I was writing up a bash script to collect hardware information of each servers. But at some portion of the script I am unable to print values of variable that is given multiple times in a single echo command

#!/bin/bash
NO=$(df -hT | grep ext | wc -l)
for i in $(seq 1 $NO);do export PART$i=$(df -hT | grep ext | head -$i | tail -1 | awk '{print $1}'); done
echo "Total $NO ext partitions found"
for i in $(seq 1 $NO);do echo "Ext Partition$i is ${PART$i} ";done

In my system, I have two ext partitions, so variable $NO would store value 2.

The output I expect and wanted is as follows:

Total 2 ext partitions found
Ext Partition1 is /dev/sda7 
Ext Partition2 is /dev/sda8

But I am having trouble printing "$PART$i" as expected. Right now I am getting error for "for loop" in last line.

# /root/disk.sh
Total 2 ext partitions found
/root/disk.sh: line 5: Ext Partition$i is ${PART$i} : bad substitution

Can you tell me how to correctly invoke and echo the value of PART1 and PART2 in last for loop?.

Answer 1

I would suggest using an array variable instead:

#!/bin/bash
NO=$(df -hT | grep ext | wc -l)
declare -a PART
for i in $(seq 1 $NO);do PART[$i]=$(df -hT | grep ext | head -$i | tail -1 | awk '{print $1}'); done
echo "Total $NO ext partitions found"
for i in $(seq 1 $NO);do echo "Ext Partion$i is ${PART[$i]} ";done

You could further simplify this code as:

PART=( $(df -hT | awk '/ext/ { print $1 }') )
NO=${#PART[@]}
echo "Total $NO ext partitions found"
for i in ${!PART[@]}; do echo "Ext Partion$i is ${PART[$i]} "; done

Note that the simplification does change the indexing to be 0-based indexing.

Answer 2

You need to use indirect expansion:

v=PART$i
echo "Ext Partition$i is ${!v}"

From the bash manual:

If the first character of parameter is an exclamation point (!), it introduces a level of variable indirection.
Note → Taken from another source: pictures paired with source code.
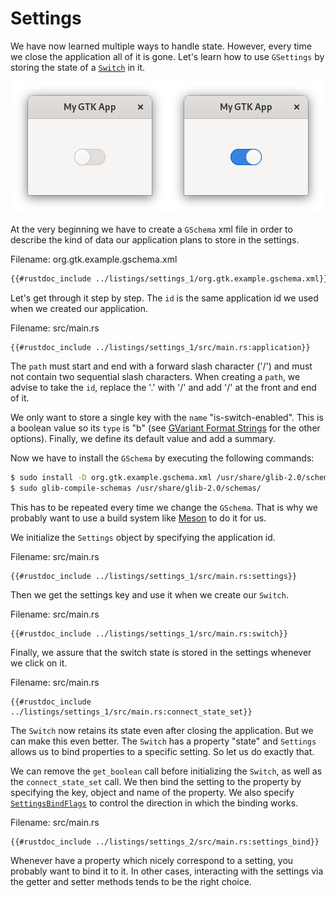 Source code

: # Settings

We have now learned multiple ways to handle state.
However, every time we close the application all of it is gone.
Let's learn how to use `GSettings` by storing the state of a [`Switch`](https://gtk-rs.org/gtk4-rs/gtk4/struct.Switch.html) in it.

<div style="text-align:center"><img src="img/settings_buttons.png" /></div>

At the very beginning we have to create a `GSchema` xml file in order to describe the kind of data our application plans to store in the settings.

<span class="filename">Filename: org.gtk.example.gschema.xml</span>

```xml
{{#rustdoc_include ../listings/settings_1/org.gtk.example.gschema.xml}}
```
Let's get through it step by step.
The `id` is the same application id we used when we created our application.

<span class="filename">Filename: src/main.rs</span>

```rust,no_run
{{#rustdoc_include ../listings/settings_1/src/main.rs:application}}
```
The `path` must start and end with a forward slash character ('/') and must not contain two sequential slash characters.
When creating a `path`, we advise to take the `id`, replace the '.' with '/' and add '/' at the front and end of it.

We only want to store a single key with the `name` "is-switch-enabled".
This is a boolean value so its `type` is "b" (see [GVariant Format Strings](https://developer.gnome.org/glib/stable/gvariant-format-strings.html) for the other options).
Finally, we define its default value and add a summary.

Now we have to install the `GSchema` by executing the following commands:

```bash
$ sudo install -D org.gtk.example.gschema.xml /usr/share/glib-2.0/schemas/
$ sudo glib-compile-schemas /usr/share/glib-2.0/schemas/
```

This has to be repeated every time we change the `GSchema`.
That is why we probably want to use a build system like [Meson](https://mesonbuild.com/) to do it for us.

We initialize the `Settings` object by specifying the application id.

<span class="filename">Filename: src/main.rs</span>

```rust,no_run
{{#rustdoc_include ../listings/settings_1/src/main.rs:settings}}
```

Then we get the settings key and use it when we create our `Switch`.

<span class="filename">Filename: src/main.rs</span>

```rust,no_run
{{#rustdoc_include ../listings/settings_1/src/main.rs:switch}}
```

Finally, we assure that the switch state is stored in the settings whenever we click on it.

<span class="filename">Filename: src/main.rs</span>

```rust,no_run
{{#rustdoc_include ../listings/settings_1/src/main.rs:connect_state_set}}
```

The `Switch` now retains its state even after closing the application.
But we can make this even better.
The `Switch` has a property "state" and `Settings` allows us to bind properties to a specific setting.
So let us do exactly that.

We can remove the `get_boolean` call before initializing the `Switch`, as well as the `connect_state_set` call.
We then bind the setting to the property by specifying the key, object and name of the property.
We also specify [`SettingsBindFlags`](https://gtk-rs.org/docs/gio/struct.SettingsBindFlags.html) to control the direction in which the binding works.

<span class="filename">Filename: src/main.rs</span>

```rust,no_run
{{#rustdoc_include ../listings/settings_2/src/main.rs:settings_bind}}
```

Whenever have a property which nicely correspond to a setting, you probably want to bind it to it.
In other cases, interacting with the settings via the getter and setter methods tends to be the right choice.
Bash uses the value of the variable formed from the rest of parameter as the name of the variable; this variable is then expanded and that value is used in the rest of the substitution, rather than the value of parameter itself. This is known as indirect expansion. The exceptions to this are the expansions of ${!prefix*} and ${!name[@]} described below. The exclamation point must immediately follow the left brace in order to introduce indirection.

Answer 3

You are trying to call ${PART$i} which is two separate variables. Try:

echo "Ext Partition$i is ${PART}${i}"